Motivation: In Python it is very important to understand some of the data types more depth than you would in R. Many of the data types in Python will seem very familiar.

R Python

character

string 'str'

integer

integer 'int'

numeric

float

logical

boolen 'bool'

In addition to all of that, there are other classifications that the packages in Python include. The most popular packages are pandas and numpy.
Things like `tuple`s, `list`s, `set`s, and `dict`s that diverge from R.
It is important to understand basic concepts in Python before jumping in.

Context: This is the second project introducing some basic data types, and demonstrating some familiar control flow concepts, all while digging right into a dataset.

Scope: tuples, lists, if statements, opening files

Learning Objectives
  • List the differences between lists & tuples and when to use each.

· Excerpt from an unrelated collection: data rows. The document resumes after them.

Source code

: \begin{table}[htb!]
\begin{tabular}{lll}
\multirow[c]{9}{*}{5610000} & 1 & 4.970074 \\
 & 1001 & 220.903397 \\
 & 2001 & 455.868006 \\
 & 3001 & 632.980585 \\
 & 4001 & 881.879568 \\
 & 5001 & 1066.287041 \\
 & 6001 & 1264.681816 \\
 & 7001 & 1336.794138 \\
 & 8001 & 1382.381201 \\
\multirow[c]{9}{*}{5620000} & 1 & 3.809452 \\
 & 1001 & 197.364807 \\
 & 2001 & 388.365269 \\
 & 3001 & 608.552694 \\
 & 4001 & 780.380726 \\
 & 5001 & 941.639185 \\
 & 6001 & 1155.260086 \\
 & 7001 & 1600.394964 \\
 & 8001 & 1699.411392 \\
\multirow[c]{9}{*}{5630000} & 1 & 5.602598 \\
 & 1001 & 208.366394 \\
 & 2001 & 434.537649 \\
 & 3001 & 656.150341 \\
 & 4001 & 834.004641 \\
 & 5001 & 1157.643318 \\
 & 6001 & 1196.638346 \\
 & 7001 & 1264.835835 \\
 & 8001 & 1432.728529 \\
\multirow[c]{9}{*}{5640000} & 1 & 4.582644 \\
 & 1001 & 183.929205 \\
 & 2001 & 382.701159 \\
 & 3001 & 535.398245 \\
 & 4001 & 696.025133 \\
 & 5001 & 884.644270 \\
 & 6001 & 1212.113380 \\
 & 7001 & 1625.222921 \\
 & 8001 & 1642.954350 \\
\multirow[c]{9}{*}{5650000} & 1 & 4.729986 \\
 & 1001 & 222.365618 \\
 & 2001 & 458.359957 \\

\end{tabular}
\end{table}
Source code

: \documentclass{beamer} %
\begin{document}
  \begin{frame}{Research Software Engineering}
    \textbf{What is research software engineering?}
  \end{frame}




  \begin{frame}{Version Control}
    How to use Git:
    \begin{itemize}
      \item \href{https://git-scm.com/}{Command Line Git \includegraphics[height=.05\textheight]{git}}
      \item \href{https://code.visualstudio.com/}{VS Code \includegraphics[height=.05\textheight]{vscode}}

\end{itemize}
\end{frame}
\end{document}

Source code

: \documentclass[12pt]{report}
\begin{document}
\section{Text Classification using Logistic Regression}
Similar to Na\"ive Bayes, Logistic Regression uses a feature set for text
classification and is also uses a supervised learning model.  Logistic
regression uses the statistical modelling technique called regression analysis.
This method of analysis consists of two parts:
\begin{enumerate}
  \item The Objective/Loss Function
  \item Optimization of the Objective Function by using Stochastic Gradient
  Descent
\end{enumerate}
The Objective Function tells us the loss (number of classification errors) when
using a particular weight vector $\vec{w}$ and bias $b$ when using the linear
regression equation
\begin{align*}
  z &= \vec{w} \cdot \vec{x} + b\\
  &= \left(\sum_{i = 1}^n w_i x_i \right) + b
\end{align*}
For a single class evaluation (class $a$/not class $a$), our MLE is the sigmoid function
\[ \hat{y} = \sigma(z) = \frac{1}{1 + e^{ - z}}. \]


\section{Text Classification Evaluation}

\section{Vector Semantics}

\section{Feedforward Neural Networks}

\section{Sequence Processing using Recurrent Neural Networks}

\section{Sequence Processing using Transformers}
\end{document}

  • Gain familiarity with string methods, list methods, and tuple methods.

  • Demonstrate the ability to read and write data of various formats using various packages.

Make sure to read about, and use the template found here, and the important information about projects submissions here.

Dataset

The following questions will use the dataset found in Anvil:

/anvil/projects/tdm/data/craigslist/vehicles.csv

Questions

ONE

Read in the dataset /anvil/projects/tdm/data/craigslist/vehicles.csv into a pandas DataFrame called myDF.

Insider Knowledge

pandas is an integral tool for various data science tasks in Python. You can read a quick intro here.+ We will be slowly introducing bits and pieces of this package throughout the semester.

Helpful Hints
import pandas as pd
from pathlib import path
  1. How big is the dataset (in Mb or Gb)?

Items to submit
  • Code used to solve this problem.

  • Output from running the code.

  • The answers to the questions above

TWO

Using the function attributes to get the number of columns and rows of our dataset. How many columns and rows are there? Use f-strings[1] to print a message, for example

There are 123 columns in the DataFrame
There are 321 rows in the DataFrame!

Insider Knowledge

Attributes are the different properties of a data.frame that can be used to get data/information from a particular data.frame

  • index- _index()_there are two types of index in a data.frame. One being row index and the other colummn index.

mydf.index
  • columns- can be used ot get the label values for the columns in the dataset

mydf.columns
  • axes- used when we want to know the value of all row labels AND column labels at the same time

mydf.axes
  • d(ata)types- used to show the data types for each column in the data.frame

mydf.dtypes
  • size- used to show the total number of elements/items in a data.frame

mydf.size
  • shape- show the total number of rows and columns of a specific data.frame

mydf.shape
  • ndim- stands for number of dimensions, this shows the number of dimensions in a specific data.frame

mydf.ndim
  • empty- this checks to see if the data.frame is empty, if it is indeed empty it will retun TRUE but if the data.frame has elements/information then it will return FALSE

mydf.empty
  • T- stands for transpose this means that you can change rows into columns and also vice versa of columns into rows.

mydf.T
  • values- returns a view object which contains the values of the dic as a list.

mydf.values
Helpful Hint

Earlier we learned how to read a csv file into python, line-by-line, and print values.
Use the csv package to print just the first row, which should contain the names of the columns, OR instead of using the csv package, use one of the pandas attributes from myDF to print the column names.

Items to submit
  • Code used to solve this problem.

  • Output from running the code.

  • The answers to the questions above

THREE

  • Using the pandas package get a list called our_columns that contains the column names.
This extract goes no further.